• [Task statement]:
The answer must consist of each line below that holds the word "dependencies", copied as it stands.

Saved data entries:
+ + + + + + +

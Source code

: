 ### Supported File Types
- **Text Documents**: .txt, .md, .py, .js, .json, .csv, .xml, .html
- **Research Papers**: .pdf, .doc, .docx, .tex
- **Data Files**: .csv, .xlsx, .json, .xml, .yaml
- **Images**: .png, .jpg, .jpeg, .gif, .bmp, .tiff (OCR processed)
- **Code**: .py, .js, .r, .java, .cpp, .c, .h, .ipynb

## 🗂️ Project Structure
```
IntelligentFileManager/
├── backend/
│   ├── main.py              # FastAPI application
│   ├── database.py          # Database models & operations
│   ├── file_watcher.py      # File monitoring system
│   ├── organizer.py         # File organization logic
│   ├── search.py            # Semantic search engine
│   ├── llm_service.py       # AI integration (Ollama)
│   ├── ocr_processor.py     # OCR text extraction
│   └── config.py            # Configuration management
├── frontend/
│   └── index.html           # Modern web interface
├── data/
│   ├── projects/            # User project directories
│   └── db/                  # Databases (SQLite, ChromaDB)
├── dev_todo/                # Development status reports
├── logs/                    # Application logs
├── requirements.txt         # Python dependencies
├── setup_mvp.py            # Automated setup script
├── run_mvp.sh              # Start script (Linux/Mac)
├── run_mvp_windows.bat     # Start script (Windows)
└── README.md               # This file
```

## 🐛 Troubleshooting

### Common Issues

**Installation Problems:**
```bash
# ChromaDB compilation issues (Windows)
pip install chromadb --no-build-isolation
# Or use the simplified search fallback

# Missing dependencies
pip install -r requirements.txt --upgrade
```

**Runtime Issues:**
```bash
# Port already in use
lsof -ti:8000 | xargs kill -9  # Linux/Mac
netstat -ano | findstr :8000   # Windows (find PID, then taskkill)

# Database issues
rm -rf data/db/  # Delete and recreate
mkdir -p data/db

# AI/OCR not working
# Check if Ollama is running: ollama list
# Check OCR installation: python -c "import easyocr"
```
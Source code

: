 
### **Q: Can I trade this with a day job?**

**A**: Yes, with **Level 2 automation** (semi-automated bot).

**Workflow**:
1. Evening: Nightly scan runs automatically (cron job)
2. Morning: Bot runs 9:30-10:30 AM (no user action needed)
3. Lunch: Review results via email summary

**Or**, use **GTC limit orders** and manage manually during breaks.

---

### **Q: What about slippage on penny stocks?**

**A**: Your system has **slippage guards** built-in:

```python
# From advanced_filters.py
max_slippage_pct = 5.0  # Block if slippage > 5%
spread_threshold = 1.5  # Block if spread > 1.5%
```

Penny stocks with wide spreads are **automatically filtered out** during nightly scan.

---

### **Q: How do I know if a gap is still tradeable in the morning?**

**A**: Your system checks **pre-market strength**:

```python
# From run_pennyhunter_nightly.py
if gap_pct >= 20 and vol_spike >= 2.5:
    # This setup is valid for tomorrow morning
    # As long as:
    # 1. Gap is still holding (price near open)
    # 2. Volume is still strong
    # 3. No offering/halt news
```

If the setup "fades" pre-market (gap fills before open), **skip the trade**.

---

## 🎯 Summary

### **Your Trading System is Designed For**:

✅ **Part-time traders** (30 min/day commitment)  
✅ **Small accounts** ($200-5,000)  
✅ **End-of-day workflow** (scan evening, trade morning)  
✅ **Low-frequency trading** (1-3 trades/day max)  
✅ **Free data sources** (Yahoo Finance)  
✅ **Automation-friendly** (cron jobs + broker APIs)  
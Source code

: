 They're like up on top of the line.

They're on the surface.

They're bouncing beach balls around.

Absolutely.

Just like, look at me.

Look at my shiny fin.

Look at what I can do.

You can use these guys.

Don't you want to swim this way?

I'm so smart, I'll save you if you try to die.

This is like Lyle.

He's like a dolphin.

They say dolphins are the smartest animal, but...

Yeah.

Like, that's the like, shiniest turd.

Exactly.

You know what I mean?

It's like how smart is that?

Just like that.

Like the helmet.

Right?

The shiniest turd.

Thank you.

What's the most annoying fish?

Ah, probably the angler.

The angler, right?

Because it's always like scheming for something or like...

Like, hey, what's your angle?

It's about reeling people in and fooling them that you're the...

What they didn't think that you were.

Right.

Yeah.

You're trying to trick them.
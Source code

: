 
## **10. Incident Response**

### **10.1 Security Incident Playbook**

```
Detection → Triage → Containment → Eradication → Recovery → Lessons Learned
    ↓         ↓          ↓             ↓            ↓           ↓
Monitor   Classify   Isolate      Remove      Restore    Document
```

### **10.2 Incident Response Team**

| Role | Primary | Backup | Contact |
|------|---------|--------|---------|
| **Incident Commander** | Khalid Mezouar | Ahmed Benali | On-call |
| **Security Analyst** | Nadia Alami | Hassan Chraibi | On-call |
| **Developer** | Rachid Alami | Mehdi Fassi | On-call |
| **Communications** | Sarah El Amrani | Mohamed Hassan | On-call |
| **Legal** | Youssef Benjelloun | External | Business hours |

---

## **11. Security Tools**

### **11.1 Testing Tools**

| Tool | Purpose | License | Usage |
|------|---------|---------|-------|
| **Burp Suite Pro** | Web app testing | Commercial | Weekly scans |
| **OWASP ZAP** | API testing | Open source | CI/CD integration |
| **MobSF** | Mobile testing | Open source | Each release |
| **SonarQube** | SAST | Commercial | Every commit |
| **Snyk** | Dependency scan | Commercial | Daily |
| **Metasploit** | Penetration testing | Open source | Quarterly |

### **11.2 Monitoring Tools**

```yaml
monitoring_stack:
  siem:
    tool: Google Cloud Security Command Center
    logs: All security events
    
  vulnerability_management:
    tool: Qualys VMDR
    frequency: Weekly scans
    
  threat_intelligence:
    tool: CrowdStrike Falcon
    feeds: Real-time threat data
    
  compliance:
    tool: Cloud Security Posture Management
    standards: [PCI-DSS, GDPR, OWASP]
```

+ + + + + + +

• [Task answer]:
├── requirements.txt         # Python dependencies
# Missing dependencies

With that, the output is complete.